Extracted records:
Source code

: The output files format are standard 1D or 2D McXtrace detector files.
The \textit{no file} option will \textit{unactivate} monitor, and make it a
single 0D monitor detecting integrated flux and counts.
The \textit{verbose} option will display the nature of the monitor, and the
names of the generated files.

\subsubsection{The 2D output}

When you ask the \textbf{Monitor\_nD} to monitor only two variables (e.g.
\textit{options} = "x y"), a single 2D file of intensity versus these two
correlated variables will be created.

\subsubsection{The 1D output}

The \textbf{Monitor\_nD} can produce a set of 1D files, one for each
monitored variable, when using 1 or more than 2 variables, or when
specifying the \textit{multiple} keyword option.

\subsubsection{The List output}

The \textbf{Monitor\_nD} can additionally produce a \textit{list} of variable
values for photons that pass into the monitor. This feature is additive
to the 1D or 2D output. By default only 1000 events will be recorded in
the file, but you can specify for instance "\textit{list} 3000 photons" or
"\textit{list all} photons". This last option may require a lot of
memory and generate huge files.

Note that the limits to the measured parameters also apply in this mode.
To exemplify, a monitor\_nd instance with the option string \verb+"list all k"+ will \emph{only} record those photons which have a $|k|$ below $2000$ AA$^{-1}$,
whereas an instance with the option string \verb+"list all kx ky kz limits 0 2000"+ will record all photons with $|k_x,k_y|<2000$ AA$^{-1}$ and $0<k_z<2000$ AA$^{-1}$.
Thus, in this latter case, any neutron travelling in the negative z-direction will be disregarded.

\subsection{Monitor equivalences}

* **TASK OBJECTIVE**:
Within the records above, tally the lines that contain "instance". Give the total and nothing more.

* **ANSWER TO THIS PROBLEM**:
3